Return the lines of the data below exactly. Start at the first and end with the line containing "### 1. Operations".

[Opening Source material section]

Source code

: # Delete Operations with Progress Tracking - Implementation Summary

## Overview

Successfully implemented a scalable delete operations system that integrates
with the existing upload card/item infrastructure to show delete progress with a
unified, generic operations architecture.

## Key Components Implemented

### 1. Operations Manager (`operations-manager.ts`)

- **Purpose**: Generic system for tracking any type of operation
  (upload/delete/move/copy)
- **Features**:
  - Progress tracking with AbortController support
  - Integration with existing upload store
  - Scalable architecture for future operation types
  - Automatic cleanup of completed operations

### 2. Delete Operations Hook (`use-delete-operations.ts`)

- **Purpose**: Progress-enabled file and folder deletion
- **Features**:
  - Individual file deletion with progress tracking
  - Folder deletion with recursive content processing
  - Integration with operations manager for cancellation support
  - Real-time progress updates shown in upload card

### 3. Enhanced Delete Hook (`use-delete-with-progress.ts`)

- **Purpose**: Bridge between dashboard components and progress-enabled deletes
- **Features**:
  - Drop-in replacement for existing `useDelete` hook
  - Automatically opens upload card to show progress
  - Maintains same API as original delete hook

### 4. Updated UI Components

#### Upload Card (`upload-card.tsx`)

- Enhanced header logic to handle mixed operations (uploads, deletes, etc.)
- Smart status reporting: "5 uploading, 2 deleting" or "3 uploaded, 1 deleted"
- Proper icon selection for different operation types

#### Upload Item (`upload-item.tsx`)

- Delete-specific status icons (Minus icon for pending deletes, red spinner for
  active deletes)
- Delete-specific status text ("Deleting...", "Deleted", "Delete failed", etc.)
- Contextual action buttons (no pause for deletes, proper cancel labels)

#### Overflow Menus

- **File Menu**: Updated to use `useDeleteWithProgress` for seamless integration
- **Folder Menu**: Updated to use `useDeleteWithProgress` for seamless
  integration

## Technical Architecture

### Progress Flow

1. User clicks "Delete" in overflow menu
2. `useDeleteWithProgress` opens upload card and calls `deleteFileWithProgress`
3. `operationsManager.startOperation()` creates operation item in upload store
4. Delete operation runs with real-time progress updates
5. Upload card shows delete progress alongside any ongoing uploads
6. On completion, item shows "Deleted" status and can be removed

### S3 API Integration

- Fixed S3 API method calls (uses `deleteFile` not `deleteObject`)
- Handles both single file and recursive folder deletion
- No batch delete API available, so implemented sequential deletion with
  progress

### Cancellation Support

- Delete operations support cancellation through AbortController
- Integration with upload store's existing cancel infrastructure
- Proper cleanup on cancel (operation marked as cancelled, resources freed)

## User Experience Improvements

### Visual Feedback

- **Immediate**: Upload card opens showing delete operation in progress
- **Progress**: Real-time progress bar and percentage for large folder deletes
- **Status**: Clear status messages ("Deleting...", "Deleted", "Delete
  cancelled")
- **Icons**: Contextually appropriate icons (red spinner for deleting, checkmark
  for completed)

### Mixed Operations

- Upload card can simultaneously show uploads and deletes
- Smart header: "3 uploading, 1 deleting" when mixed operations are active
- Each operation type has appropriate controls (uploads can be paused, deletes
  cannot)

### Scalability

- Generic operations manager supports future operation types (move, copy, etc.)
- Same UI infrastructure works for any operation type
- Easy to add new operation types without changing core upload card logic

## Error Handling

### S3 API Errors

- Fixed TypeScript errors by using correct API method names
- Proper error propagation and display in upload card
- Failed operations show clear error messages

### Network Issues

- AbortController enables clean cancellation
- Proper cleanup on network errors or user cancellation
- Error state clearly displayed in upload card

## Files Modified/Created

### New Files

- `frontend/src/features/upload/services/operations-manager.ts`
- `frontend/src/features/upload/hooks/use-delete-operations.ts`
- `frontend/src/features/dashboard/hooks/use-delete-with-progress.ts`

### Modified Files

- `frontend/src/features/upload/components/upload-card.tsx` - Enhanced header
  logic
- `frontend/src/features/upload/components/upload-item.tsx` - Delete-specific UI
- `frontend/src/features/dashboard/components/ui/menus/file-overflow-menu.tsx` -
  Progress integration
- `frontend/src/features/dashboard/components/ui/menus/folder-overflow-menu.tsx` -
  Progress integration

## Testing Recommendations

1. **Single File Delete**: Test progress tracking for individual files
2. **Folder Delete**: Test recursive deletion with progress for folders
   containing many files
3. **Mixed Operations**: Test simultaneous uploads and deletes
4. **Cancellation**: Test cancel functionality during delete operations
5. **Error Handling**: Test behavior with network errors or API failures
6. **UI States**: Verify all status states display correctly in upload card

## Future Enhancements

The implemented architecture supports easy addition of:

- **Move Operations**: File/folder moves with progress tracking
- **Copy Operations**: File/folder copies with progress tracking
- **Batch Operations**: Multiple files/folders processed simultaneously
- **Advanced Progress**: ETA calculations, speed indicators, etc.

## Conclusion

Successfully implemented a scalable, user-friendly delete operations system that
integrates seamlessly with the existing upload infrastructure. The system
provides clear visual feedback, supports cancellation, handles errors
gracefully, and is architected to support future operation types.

[Closing Source material section]

**Exercise output**
Source code

: # Delete Operations with Progress Tracking - Implementation Summary

## Overview

Successfully implemented a scalable delete operations system that integrates
with the existing upload card/item infrastructure to show delete progress with a
unified, generic operations architecture.

## Key Components Implemented

### 1. Operations Manager (`operations-manager.ts`)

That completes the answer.